ASSIGNED TASK: Show every line of the data below that includes the word "不可访问".
*-*-*
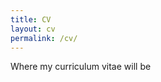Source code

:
 ```yaml
---
title: CV
layout: cv
permalink: /cv/
---
```


Where my curriculum vitae will be<br />
<span class="fa fa-camera-retro"></span>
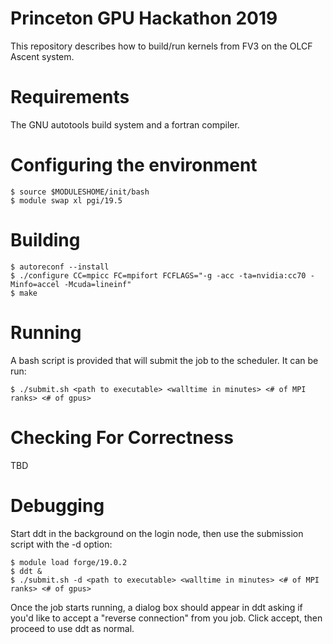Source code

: # Princeton GPU Hackathon 2019
This repository describes how to build/run kernels from FV3 on the OLCF Ascent system.

# Requirements
The GNU autotools build system and a fortran compiler.

# Configuring the environment
```
$ source $MODULESHOME/init/bash
$ module swap xl pgi/19.5
```

# Building
```
$ autoreconf --install
$ ./configure CC=mpicc FC=mpifort FCFLAGS="-g -acc -ta=nvidia:cc70 -Minfo=accel -Mcuda=lineinf"
$ make
```

# Running
A bash script is provided that will submit the job to the scheduler.  It can be run:
```
$ ./submit.sh <path to executable> <walltime in minutes> <# of MPI ranks> <# of gpus>
```

# Checking For Correctness
TBD

# Debugging
Start ddt in the background on the login node, then use the submission script with the -d
option:
```
$ module load forge/19.0.2
$ ddt &
$ ./submit.sh -d <path to executable> <walltime in minutes> <# of MPI ranks> <# of gpus>
```
Once the job starts running, a dialog box should appear in ddt asking if you'd like to
accept a "reverse connection" from you job.  Click accept, then proceed to use ddt as
normal.
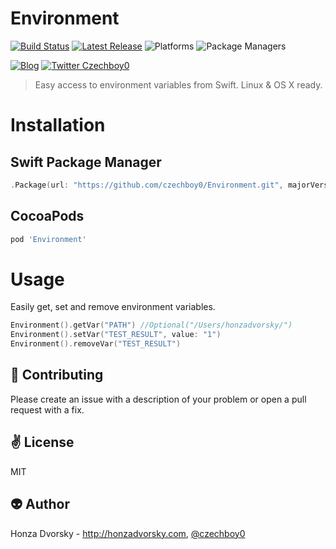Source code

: # Environment

[![Build Status](https://travis-ci.org/czechboy0/Environment.svg?branch=master)](https://travis-ci.org/czechboy0/Environment)
[![Latest Release](https://img.shields.io/github/release/czechboy0/environment.svg)](https://github.com/czechboy0/environment/releases/latest)
![Platforms](https://img.shields.io/badge/platforms-Linux%20%7C%20OS%20X%20%7C%20iOS%20%7C%20tvOS%20%7C%20watchOS-blue.svg)
![Package Managers](https://img.shields.io/badge/package%20managers-swiftpm%20%7C%20CocoaPods-yellow.svg)

[![Blog](https://img.shields.io/badge/blog-honzadvorsky.com-green.svg)](http://honzadvorsky.com)
[![Twitter Czechboy0](https://img.shields.io/badge/twitter-czechboy0-green.svg)](http://twitter.com/czechboy0)

> Easy access to environment variables from Swift. Linux & OS X ready.

# Installation

## Swift Package Manager

```swift
.Package(url: "https://github.com/czechboy0/Environment.git", majorVersion: 0)
```

## CocoaPods

```ruby
pod 'Environment'
```

# Usage
Easily get, set and remove environment variables.

```swift
Environment().getVar("PATH") //Optional("/Users/honzadvorsky/")
Environment().setVar("TEST_RESULT", value: "1")
Environment().removeVar("TEST_RESULT")
```

:gift_heart: Contributing
------------
Please create an issue with a description of your problem or open a pull request with a fix.

:v: License
-------
MIT

:alien: Author
------
Honza Dvorsky - http://honzadvorsky.com, [@czechboy0](http://twitter.com/czechboy0)
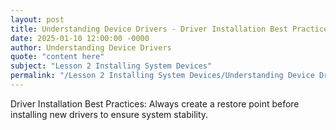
 ```yaml
---
layout: post
title: Understanding Device Drivers - Driver Installation Best Practices
date: 2025-01-10 12:00:00 -0000
author: Understanding Device Drivers
quote: "content here"
subject: "Lesson 2 Installing System Devices"
permalink: "/Lesson 2 Installing System Devices/Understanding Device Drivers/Understanding Device Drivers - Driver Installation Best Practices"
---
```


Driver Installation Best Practices: Always create a restore point before installing new drivers to ensure system stability.
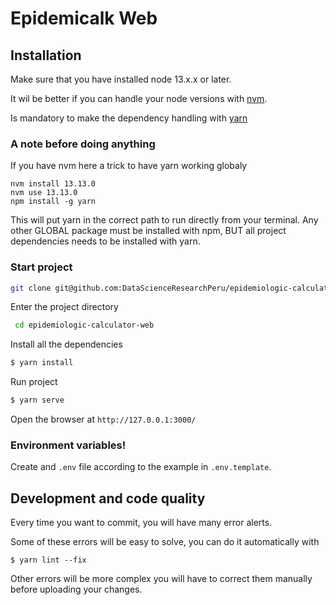 # Epidemicalk Web

## Installation

Make sure that you have installed node 13.x.x or later.

It wil be better if you can handle your node versions with [nvm](https://github.com/nvm-sh/nvm).

Is mandatory to make the dependency handling with [yarn](https://yarnpkg.com/)

### A note before doing anything

If you have nvm here a trick to have yarn working globaly

```
nvm install 13.13.0
nvm use 13.13.0
npm install -g yarn
```

This will put yarn in the correct path to run directly from your terminal. Any other GLOBAL package must be installed with npm, BUT all project dependencies needs to be installed with yarn.

### Start project

```sh
git clone git@github.com:DataScienceResearchPeru/epidemiologic-calculator-web.git
```

Enter the project directory

```sh
 cd epidemiologic-calculator-web
```

Install all the dependencies

```sh
$ yarn install
```

Run project

```sh
$ yarn serve
```

Open the browser at `http://127.0.0.1:3000/`

### Environment variables!

Create and `.env` file according to the example in `.env.template`.

## Development and code quality

Every time you want to commit, you will have many error alerts.

Some of these errors will be easy to solve, you can do it automatically with

```
$ yarn lint --fix
```

Other errors will be more complex you will have to correct them manually before uploading your changes.
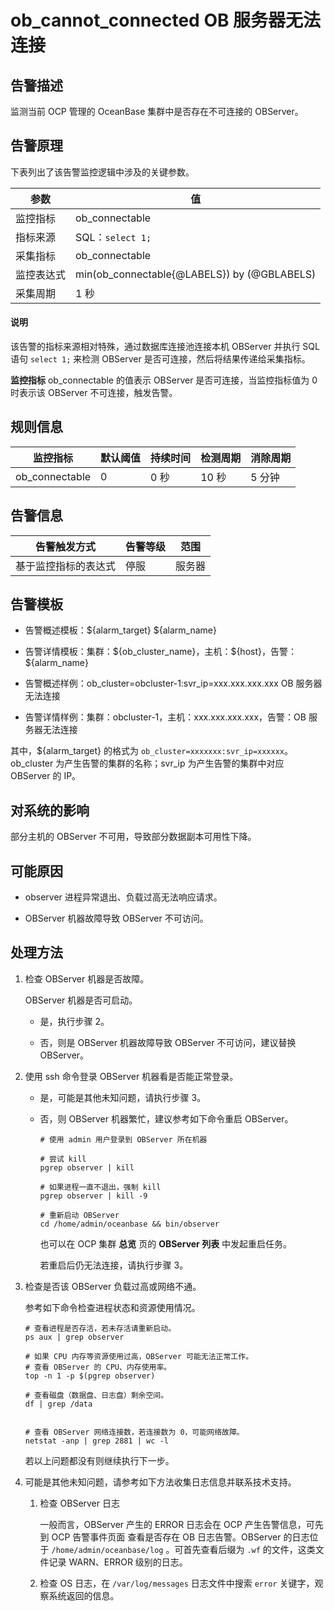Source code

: # ob_cannot_connected OB 服务器无法连接

## 告警描述

监测当前 OCP 管理的 OceanBase 集群中是否存在不可连接的 OBServer。

## 告警原理

下表列出了该告警监控逻辑中涉及的关键参数。

|  参数   |                      值                      |
|-------|---------------------------------------------|
| 监控指标  | ob_connectable                              |
| 指标来源  | SQL：`select 1;`                            |
| 采集指标  | ob_connectable                              |
| 监控表达式 | min(ob_connectable{@LABELS}) by (@GBLABELS) |
| 采集周期  | 1 秒                                         |

  <main id="notice" type='explain'>
    <h4>说明</h4>
    <p>该告警的指标来源相对特殊，通过数据库连接池连接本机 OBServer 并执行 SQL 语句 <code>select 1;</code> 来检测 OBServer 是否可连接，然后将结果传递给采集指标。</p>
  </main>

**监控指标** ob_connectable 的值表示 OBServer 是否可连接，当监控指标值为 0 时表示该 OBServer 不可连接，触发告警。

## 规则信息

|      监控指标      | 默认阈值 | 持续时间 |         检测周期         | 消除周期 |
|----------------|------|------|----------------------|------|
| ob_connectable | 0    | 0 秒  | 10 秒 | 5 分钟 |

## 告警信息

|   告警触发方式   | 告警等级 | 范围  |
|------------|------|-----|
| 基于监控指标的表达式 | 停服   | 服务器 |

## 告警模板

* 告警概述模板：\${alarm_target} ${alarm_name}

* 告警详情模板：集群：\${ob_cluster_name}，主机：\${host}，告警：\${alarm_name}

* 告警概述样例：ob_cluster=obcluster-1:svr_ip=xxx.xxx.xxx.xxx OB 服务器无法连接

* 告警详情样例：集群：obcluster-1，主机：xxx.xxx.xxx.xxx，告警：OB 服务器无法连接

其中，${alarm_target} 的格式为 `ob_cluster=xxxxxxx:svr_ip=xxxxxx`。ob_cluster 为产生告警的集群的名称；svr_ip 为产生告警的集群中对应 OBServer 的 IP。

## 对系统的影响

部分主机的 OBServer 不可用，导致部分数据副本可用性下降。

## 可能原因

* observer 进程异常退出、负载过高无法响应请求。

* OBServer 机器故障导致 OBServer 不可访问。

## 处理方法

1. 检查 OBServer 机器是否故障。

   OBServer 机器是否可启动。
   * 是，执行步骤 2。

   * 否，则是 OBServer 机器故障导致 OBServer 不可访问，建议替换 OBServer。

2. 使用 ssh 命令登录 OBServer 机器看是否能正常登录。

   * 是，可能是其他未知问题，请执行步骤 3。

   * 否，则 OBServer 机器繁忙，建议参考如下命令重启 OBServer。

     ```shell
     # 使用 admin 用户登录到 OBServer 所在机器
     
     # 尝试 kill
     pgrep observer | kill
     
     # 如果进程一直不退出，强制 kill
     pgrep observer | kill -9
     
     # 重新启动 OBServer
     cd /home/admin/oceanbase && bin/observer
     ```

     也可以在 OCP 集群 **总览** 页的 **OBServer 列表** 中发起重启任务。

     若重启后仍无法连接，请执行步骤 3。

3. 检查是否该 OBServer 负载过高或网络不通。

   参考如下命令检查进程状态和资源使用情况。

   ```shell
   # 查看进程是否存活，若未存活请重新启动。
   ps aux | grep observer
   
   # 如果 CPU 内存等资源使用过高，OBServer 可能无法正常工作。
   # 查看 OBServer 的 CPU、内存使用率。
   top -n 1 -p $(pgrep observer)
   
   # 查看磁盘（数据盘、日志盘）剩余空间。
   df | grep /data
   
   
   # 查看 OBServer 网络连接数，若连接数为 0，可能网络故障。
   netstat -anp | grep 2881 | wc -l
   ```

   若以上问题都没有则继续执行下一步。

4. 可能是其他未知问题，请参考如下方法收集日志信息并联系技术支持。

   1. 检查 OBServer 日志

      一般而言，OBServer 产生的 ERROR 日志会在 OCP 产生告警信息，可先到 OCP 告警事件页面 查看是否存在 OB 日志告警。OBServer 的日志位于 `/home/admin/oceanbase/log` 。可首先查看后缀为 `.wf` 的文件，这类文件记录 WARN、ERROR 级别的日志。

   2. 检查 OS 日志，在 `/var/log/messages` 日志文件中搜索 `error` 关键字，观察系统返回的信息。
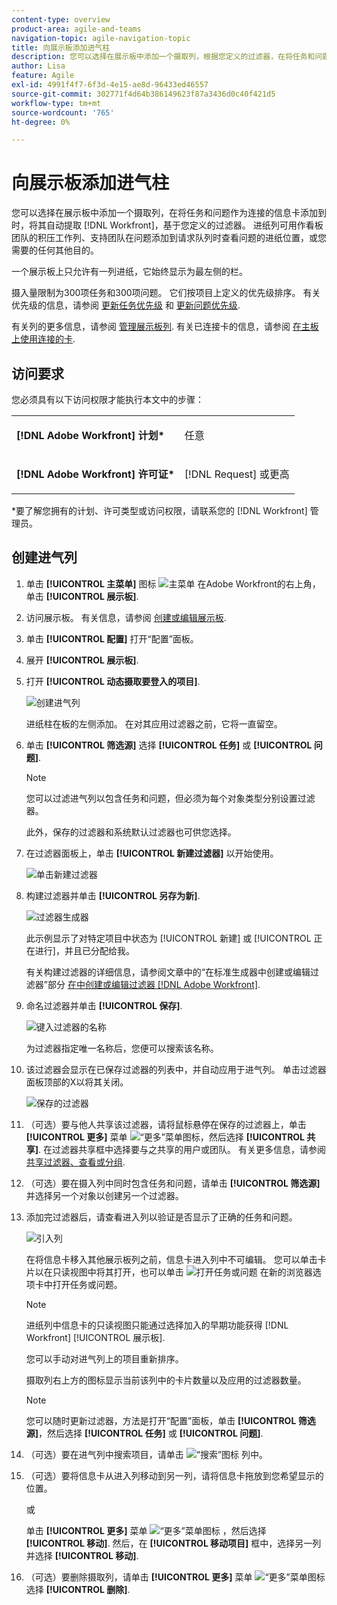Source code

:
 ```yaml
---
content-type: overview
product-area: agile-and-teams
navigation-topic: agile-navigation-topic
title: 向展示板添加进气柱
description: 您可以选择在展示板中添加一个摄取列，根据您定义的过滤器，在将任务和问题添加到Workfront中时，将其自动作为连接的卡片提取。
author: Lisa
feature: Agile
exl-id: 4991f4f7-6f3d-4e15-ae8d-96433ed46557
source-git-commit: 302771f4d64b386149623f87a3436d0c40f421d5
workflow-type: tm+mt
source-wordcount: '765'
ht-degree: 0%

---
```


# 向展示板添加进气柱

您可以选择在展示板中添加一个摄取列，在将任务和问题作为连接的信息卡添加到时，将其自动提取 [!DNL Workfront]，基于您定义的过滤器。 进纸列可用作看板团队的积压工作列、支持团队在问题添加到请求队列时查看问题的进纸位置，或您需要的任何其他目的。

一个展示板上只允许有一列进纸，它始终显示为最左侧的栏。

摄入量限制为300项任务和300项问题。 它们按项目上定义的优先级排序。 有关优先级的信息，请参阅 [更新任务优先级](/help/quicksilver/manage-work/tasks/task-information/task-priority.md) 和 [更新问题优先级](/help/quicksilver/manage-work/issues/issue-information/update-issue-priority.md).

有关列的更多信息，请参阅 [管理展示板列](/help/quicksilver/agile/get-started-with-boards/manage-board-columns.md). 有关已连接卡的信息，请参阅 [在主板上使用连接的卡](/help/quicksilver/agile/get-started-with-boards/connected-cards.md).

## 访问要求

您必须具有以下访问权限才能执行本文中的步骤：

<table style="table-layout:auto"> 
 <col> 
 </col> 
 <col> 
 </col> 
 <tbody> 
  <tr> 
   <td role="rowheader"><strong>[!DNL Adobe Workfront] 计划*</strong></td> 
   <td> <p>任意</p> </td> 
  </tr> 
  <tr> 
   <td role="rowheader"><strong>[!DNL Adobe Workfront] 许可证*</strong></td> 
   <td> <p>[!DNL Request] 或更高</p> </td> 
  </tr> 
 </tbody> 
</table>

&#42;要了解您拥有的计划、许可类型或访问权限，请联系您的 [!DNL Workfront] 管理员。

## 创建进气列

1. 单击 **[!UICONTROL 主菜单]** 图标 ![主菜单](assets/main-menu-icon.png) 在Adobe Workfront的右上角，单击 **[!UICONTROL 展示板]**.
1. 访问展示板。 有关信息，请参阅 [创建或编辑展示板](../../agile/get-started-with-boards/create-edit-board.md).
1. 单击 **[!UICONTROL 配置]** 打开“配置”面板。
1. 展开 **[!UICONTROL 展示板]**.
1. 打开 **[!UICONTROL 动态摄取要登入的项目]**.

   ![创建进气列](assets/create-intake-column2.png)

   进纸柱在板的左侧添加。 在对其应用过滤器之前，它将一直留空。

1. 单击 **[!UICONTROL 筛选源]** 选择 **[!UICONTROL 任务]** 或 **[!UICONTROL 问题]**.

   >[!NOTE]
   >
   >您可以过滤进气列以包含任务和问题，但必须为每个对象类型分别设置过滤器。
   >
   >此外，保存的过滤器和系统默认过滤器也可供您选择。

1. 在过滤器面板上，单击 **[!UICONTROL 新建过滤器]** 以开始使用。

   ![单击新建过滤器](assets/intake-filter-dialog5.png)

1. 构建过滤器并单击 **[!UICONTROL 另存为新]**.

   ![过滤器生成器](assets/intake-filter-dialog6.png)

   此示例显示了对特定项目中状态为 [!UICONTROL 新建] 或 [!UICONTROL 正在进行]，并且已分配给我。

   有关构建过滤器的详细信息，请参阅文章中的“在标准生成器中创建或编辑过滤器”部分 [在中创建或编辑过滤器 [!DNL Adobe Workfront]](/help/quicksilver/reports-and-dashboards/reports/reporting-elements/create-filters.md).

1. 命名过滤器并单击 **[!UICONTROL 保存]**.

   ![键入过滤器的名称](assets/intake-filter-dialog7.png)

   为过滤器指定唯一名称后，您便可以搜索该名称。

1. 该过滤器会显示在已保存过滤器的列表中，并自动应用于进气列。 单击过滤器面板顶部的X以将其关闭。

   ![保存的过滤器](assets/intake-filter-dialog8.png)

1. （可选）要与他人共享该过滤器，请将鼠标悬停在保存的过滤器上，单击 **[!UICONTROL 更多]** 菜单 ![“更多”菜单图标](assets/more-icon-spectrum.png)，然后选择 **[!UICONTROL 共享]**. 在过滤器共享框中选择要与之共享的用户或团队。 有关更多信息，请参阅 [共享过滤器、查看或分组](/help/quicksilver/reports-and-dashboards/reports/reporting-elements/share-filter-view-grouping.md).
1. （可选）要在摄入列中同时包含任务和问题，请单击 **[!UICONTROL 筛选源]** 并选择另一个对象以创建另一个过滤器。
1. 添加完过滤器后，请查看进入列以验证是否显示了正确的任务和问题。

   ![引入列](assets/intake-column-added3.png)

   在将信息卡移入其他展示板列之前，信息卡进入列中不可编辑。 您可以单击卡片以在只读视图中将其打开，也可以单击 ![打开任务或问题](assets/boards-launch-icon.png) 在新的浏览器选项卡中打开任务或问题。

   >[!NOTE]
   >
   >进纸列中信息卡的只读视图只能通过选择加入的早期功能获得 [!DNL Workfront] [!UICONTROL 展示板].

   您可以手动对进气列上的项目重新排序。

   摄取列右上方的图标显示当前该列中的卡片数量以及应用的过滤器数量。

   >[!NOTE]
   >
   >您可以随时更新过滤器，方法是打开“配置”面板，单击 **[!UICONTROL 筛选源]**，然后选择 **[!UICONTROL 任务]** 或 **[!UICONTROL 问题]**.

1. （可选）要在进气列中搜索项目，请单击 ![“搜索”图标](assets/search-icon.png) 列中。
1. （可选）要将信息卡从进入列移动到另一列，请将信息卡拖放到您希望显示的位置。

   或

   单击 **[!UICONTROL 更多]** 菜单 ![“更多”菜单图标](assets/more-icon-spectrum.png) ，然后选择 **[!UICONTROL 移动]**. 然后，在 **[!UICONTROL 移动项目]** 框中，选择另一列并选择 **[!UICONTROL 移动]**.

1. （可选）要删除摄取列，请单击 **[!UICONTROL 更多]** 菜单 ![“更多”菜单图标](assets/more-icon-spectrum.png) 选择 **[!UICONTROL 删除]**.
*-*-*
WRITTEN SOLUTION:
* OBServer 机器故障导致 OBServer 不可访问。
   * 否，则是 OBServer 机器故障导致 OBServer 不可访问，建议替换 OBServer。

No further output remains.